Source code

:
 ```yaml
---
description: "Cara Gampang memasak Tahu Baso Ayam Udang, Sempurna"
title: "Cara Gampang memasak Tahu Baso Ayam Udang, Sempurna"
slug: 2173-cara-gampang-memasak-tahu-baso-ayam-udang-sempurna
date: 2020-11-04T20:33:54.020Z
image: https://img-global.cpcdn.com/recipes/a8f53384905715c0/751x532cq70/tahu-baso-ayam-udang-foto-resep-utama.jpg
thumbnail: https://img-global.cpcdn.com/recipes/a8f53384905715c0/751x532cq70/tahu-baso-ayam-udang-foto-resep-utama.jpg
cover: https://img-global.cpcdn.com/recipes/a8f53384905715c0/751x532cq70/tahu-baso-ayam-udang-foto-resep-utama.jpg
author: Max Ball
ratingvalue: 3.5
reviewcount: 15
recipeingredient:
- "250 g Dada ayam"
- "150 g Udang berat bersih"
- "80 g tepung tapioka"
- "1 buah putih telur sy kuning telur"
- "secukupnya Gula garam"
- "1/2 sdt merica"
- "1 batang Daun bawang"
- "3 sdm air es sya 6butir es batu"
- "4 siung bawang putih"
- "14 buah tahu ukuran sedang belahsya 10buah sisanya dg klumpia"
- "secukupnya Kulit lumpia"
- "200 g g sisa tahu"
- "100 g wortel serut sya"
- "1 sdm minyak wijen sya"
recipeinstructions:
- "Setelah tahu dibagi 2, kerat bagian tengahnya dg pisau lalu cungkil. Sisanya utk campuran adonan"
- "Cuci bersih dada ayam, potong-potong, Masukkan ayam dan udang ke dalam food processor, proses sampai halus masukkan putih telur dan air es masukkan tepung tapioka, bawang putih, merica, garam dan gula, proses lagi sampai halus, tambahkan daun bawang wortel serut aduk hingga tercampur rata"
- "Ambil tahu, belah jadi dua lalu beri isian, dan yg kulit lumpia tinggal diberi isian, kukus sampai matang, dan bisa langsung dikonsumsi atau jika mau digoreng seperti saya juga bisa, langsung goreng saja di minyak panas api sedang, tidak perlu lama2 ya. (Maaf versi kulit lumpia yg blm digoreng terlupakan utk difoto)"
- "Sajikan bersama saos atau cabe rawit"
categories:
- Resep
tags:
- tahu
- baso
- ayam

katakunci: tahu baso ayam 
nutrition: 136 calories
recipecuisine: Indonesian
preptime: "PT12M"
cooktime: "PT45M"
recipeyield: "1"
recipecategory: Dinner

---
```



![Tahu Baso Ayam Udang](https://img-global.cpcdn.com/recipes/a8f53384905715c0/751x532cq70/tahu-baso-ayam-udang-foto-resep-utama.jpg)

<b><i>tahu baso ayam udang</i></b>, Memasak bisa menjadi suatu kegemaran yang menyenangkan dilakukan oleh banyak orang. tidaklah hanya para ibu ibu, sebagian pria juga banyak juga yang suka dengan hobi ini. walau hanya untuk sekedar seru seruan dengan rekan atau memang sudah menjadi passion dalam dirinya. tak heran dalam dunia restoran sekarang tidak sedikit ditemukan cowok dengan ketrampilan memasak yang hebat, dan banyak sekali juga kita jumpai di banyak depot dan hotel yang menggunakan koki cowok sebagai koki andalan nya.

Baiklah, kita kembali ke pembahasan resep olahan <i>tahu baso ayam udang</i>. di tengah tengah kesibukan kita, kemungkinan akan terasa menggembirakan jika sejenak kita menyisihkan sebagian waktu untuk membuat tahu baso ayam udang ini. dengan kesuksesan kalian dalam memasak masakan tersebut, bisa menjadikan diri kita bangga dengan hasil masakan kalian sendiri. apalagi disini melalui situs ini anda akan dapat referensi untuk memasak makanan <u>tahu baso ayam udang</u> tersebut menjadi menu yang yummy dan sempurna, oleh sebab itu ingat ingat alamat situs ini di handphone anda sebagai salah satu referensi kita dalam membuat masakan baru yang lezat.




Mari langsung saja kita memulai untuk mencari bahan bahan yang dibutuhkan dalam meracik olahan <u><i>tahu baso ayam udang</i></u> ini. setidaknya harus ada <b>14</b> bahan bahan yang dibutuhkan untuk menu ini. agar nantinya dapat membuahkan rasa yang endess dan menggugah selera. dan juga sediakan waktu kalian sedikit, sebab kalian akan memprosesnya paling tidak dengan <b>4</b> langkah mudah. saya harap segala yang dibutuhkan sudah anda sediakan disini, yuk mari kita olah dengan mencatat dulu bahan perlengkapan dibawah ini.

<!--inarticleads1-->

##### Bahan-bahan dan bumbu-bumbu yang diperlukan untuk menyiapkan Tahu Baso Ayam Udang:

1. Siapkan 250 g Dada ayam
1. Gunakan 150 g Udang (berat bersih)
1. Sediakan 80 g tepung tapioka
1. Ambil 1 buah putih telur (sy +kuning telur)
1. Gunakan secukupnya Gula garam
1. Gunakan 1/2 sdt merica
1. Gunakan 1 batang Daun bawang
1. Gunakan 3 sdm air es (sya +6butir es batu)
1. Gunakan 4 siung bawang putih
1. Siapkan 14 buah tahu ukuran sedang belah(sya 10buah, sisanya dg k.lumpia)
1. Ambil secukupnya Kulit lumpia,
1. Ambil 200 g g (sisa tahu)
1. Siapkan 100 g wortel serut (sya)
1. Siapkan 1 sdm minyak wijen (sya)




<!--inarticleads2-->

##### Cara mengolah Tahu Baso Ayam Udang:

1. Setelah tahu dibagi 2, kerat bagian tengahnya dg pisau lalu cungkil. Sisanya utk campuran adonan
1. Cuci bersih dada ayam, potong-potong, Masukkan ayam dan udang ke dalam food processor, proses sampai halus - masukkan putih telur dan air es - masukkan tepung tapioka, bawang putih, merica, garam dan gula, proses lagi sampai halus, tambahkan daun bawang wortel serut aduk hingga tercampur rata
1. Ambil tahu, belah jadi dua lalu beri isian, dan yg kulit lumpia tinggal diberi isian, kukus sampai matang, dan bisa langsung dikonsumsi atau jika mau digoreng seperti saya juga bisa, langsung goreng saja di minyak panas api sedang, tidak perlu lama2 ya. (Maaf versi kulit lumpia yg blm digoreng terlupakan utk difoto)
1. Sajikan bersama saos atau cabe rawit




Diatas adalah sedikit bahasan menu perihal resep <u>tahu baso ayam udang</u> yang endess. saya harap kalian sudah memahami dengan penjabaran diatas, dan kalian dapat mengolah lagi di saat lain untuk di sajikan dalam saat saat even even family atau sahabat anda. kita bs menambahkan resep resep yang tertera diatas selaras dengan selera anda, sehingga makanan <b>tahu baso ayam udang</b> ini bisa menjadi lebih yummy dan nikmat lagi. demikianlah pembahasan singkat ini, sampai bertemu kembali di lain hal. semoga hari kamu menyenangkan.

***

Prompt: Each record must be repeated exactly as it appears above.

Response to this task:
Source code

:
 ```yaml
---
description: "Cara Gampang memasak Tahu Baso Ayam Udang, Sempurna"
title: "Cara Gampang memasak Tahu Baso Ayam Udang, Sempurna"
slug: 2173-cara-gampang-memasak-tahu-baso-ayam-udang-sempurna
date: 2020-11-04T20:33:54.020Z
image: https://img-global.cpcdn.com/recipes/a8f53384905715c0/751x532cq70/tahu-baso-ayam-udang-foto-resep-utama.jpg
thumbnail: https://img-global.cpcdn.com/recipes/a8f53384905715c0/751x532cq70/tahu-baso-ayam-udang-foto-resep-utama.jpg
cover: https://img-global.cpcdn.com/recipes/a8f53384905715c0/751x532cq70/tahu-baso-ayam-udang-foto-resep-utama.jpg
author: Max Ball
ratingvalue: 3.5
reviewcount: 15
recipeingredient:
- "250 g Dada ayam"
- "150 g Udang berat bersih"
- "80 g tepung tapioka"
- "1 buah putih telur sy kuning telur"
- "secukupnya Gula garam"
- "1/2 sdt merica"
- "1 batang Daun bawang"
- "3 sdm air es sya 6butir es batu"
- "4 siung bawang putih"
- "14 buah tahu ukuran sedang belahsya 10buah sisanya dg klumpia"
- "secukupnya Kulit lumpia"
- "200 g g sisa tahu"
- "100 g wortel serut sya"
- "1 sdm minyak wijen sya"
recipeinstructions:
- "Setelah tahu dibagi 2, kerat bagian tengahnya dg pisau lalu cungkil. Sisanya utk campuran adonan"
- "Cuci bersih dada ayam, potong-potong, Masukkan ayam dan udang ke dalam food processor, proses sampai halus masukkan putih telur dan air es masukkan tepung tapioka, bawang putih, merica, garam dan gula, proses lagi sampai halus, tambahkan daun bawang wortel serut aduk hingga tercampur rata"
- "Ambil tahu, belah jadi dua lalu beri isian, dan yg kulit lumpia tinggal diberi isian, kukus sampai matang, dan bisa langsung dikonsumsi atau jika mau digoreng seperti saya juga bisa, langsung goreng saja di minyak panas api sedang, tidak perlu lama2 ya. (Maaf versi kulit lumpia yg blm digoreng terlupakan utk difoto)"
- "Sajikan bersama saos atau cabe rawit"
categories:
- Resep
tags:
- tahu
- baso
- ayam

katakunci: tahu baso ayam 
nutrition: 136 calories
recipecuisine: Indonesian
preptime: "PT12M"
cooktime: "PT45M"
recipeyield: "1"
recipecategory: Dinner

---
```



![Tahu Baso Ayam Udang](https://img-global.cpcdn.com/recipes/a8f53384905715c0/751x532cq70/tahu-baso-ayam-udang-foto-resep-utama.jpg)

<b><i>tahu baso ayam udang</i></b>, Memasak bisa menjadi suatu kegemaran yang menyenangkan dilakukan oleh banyak orang. tidaklah hanya para ibu ibu, sebagian pria juga banyak juga yang suka dengan hobi ini. walau hanya untuk sekedar seru seruan dengan rekan atau memang sudah menjadi passion dalam dirinya. tak heran dalam dunia restoran sekarang tidak sedikit ditemukan cowok dengan ketrampilan memasak yang hebat, dan banyak sekali juga kita jumpai di banyak depot dan hotel yang menggunakan koki cowok sebagai koki andalan nya.

Baiklah, kita kembali ke pembahasan resep olahan <i>tahu baso ayam udang</i>. di tengah tengah kesibukan kita, kemungkinan akan terasa menggembirakan jika sejenak kita menyisihkan sebagian waktu untuk membuat tahu baso ayam udang ini. dengan kesuksesan kalian dalam memasak masakan tersebut, bisa menjadikan diri kita bangga dengan hasil masakan kalian sendiri. apalagi disini melalui situs ini anda akan dapat referensi untuk memasak makanan <u>tahu baso ayam udang</u> tersebut menjadi menu yang yummy dan sempurna, oleh sebab itu ingat ingat alamat situs ini di handphone anda sebagai salah satu referensi kita dalam membuat masakan baru yang lezat.




Mari langsung saja kita memulai untuk mencari bahan bahan yang dibutuhkan dalam meracik olahan <u><i>tahu baso ayam udang</i></u> ini. setidaknya harus ada <b>14</b> bahan bahan yang dibutuhkan untuk menu ini. agar nantinya dapat membuahkan rasa yang endess dan menggugah selera. dan juga sediakan waktu kalian sedikit, sebab kalian akan memprosesnya paling tidak dengan <b>4</b> langkah mudah. saya harap segala yang dibutuhkan sudah anda sediakan disini, yuk mari kita olah dengan mencatat dulu bahan perlengkapan dibawah ini.

<!--inarticleads1-->

##### Bahan-bahan dan bumbu-bumbu yang diperlukan untuk menyiapkan Tahu Baso Ayam Udang:

1. Siapkan 250 g Dada ayam
1. Gunakan 150 g Udang (berat bersih)
1. Sediakan 80 g tepung tapioka
1. Ambil 1 buah putih telur (sy +kuning telur)
1. Gunakan secukupnya Gula garam
1. Gunakan 1/2 sdt merica
1. Gunakan 1 batang Daun bawang
1. Gunakan 3 sdm air es (sya +6butir es batu)
1. Gunakan 4 siung bawang putih
1. Siapkan 14 buah tahu ukuran sedang belah(sya 10buah, sisanya dg k.lumpia)
1. Ambil secukupnya Kulit lumpia,
1. Ambil 200 g g (sisa tahu)
1. Siapkan 100 g wortel serut (sya)
1. Siapkan 1 sdm minyak wijen (sya)




<!--inarticleads2-->

##### Cara mengolah Tahu Baso Ayam Udang:

1. Setelah tahu dibagi 2, kerat bagian tengahnya dg pisau lalu cungkil. Sisanya utk campuran adonan
1. Cuci bersih dada ayam, potong-potong, Masukkan ayam dan udang ke dalam food processor, proses sampai halus - masukkan putih telur dan air es - masukkan tepung tapioka, bawang putih, merica, garam dan gula, proses lagi sampai halus, tambahkan daun bawang wortel serut aduk hingga tercampur rata
1. Ambil tahu, belah jadi dua lalu beri isian, dan yg kulit lumpia tinggal diberi isian, kukus sampai matang, dan bisa langsung dikonsumsi atau jika mau digoreng seperti saya juga bisa, langsung goreng saja di minyak panas api sedang, tidak perlu lama2 ya. (Maaf versi kulit lumpia yg blm digoreng terlupakan utk difoto)
1. Sajikan bersama saos atau cabe rawit




Diatas adalah sedikit bahasan menu perihal resep <u>tahu baso ayam udang</u> yang endess. saya harap kalian sudah memahami dengan penjabaran diatas, dan kalian dapat mengolah lagi di saat lain untuk di sajikan dalam saat saat even even family atau sahabat anda. kita bs menambahkan resep resep yang tertera diatas selaras dengan selera anda, sehingga makanan <b>tahu baso ayam udang</b> ini bisa menjadi lebih yummy dan nikmat lagi. demikianlah pembahasan singkat ini, sampai bertemu kembali di lain hal. semoga hari kamu menyenangkan.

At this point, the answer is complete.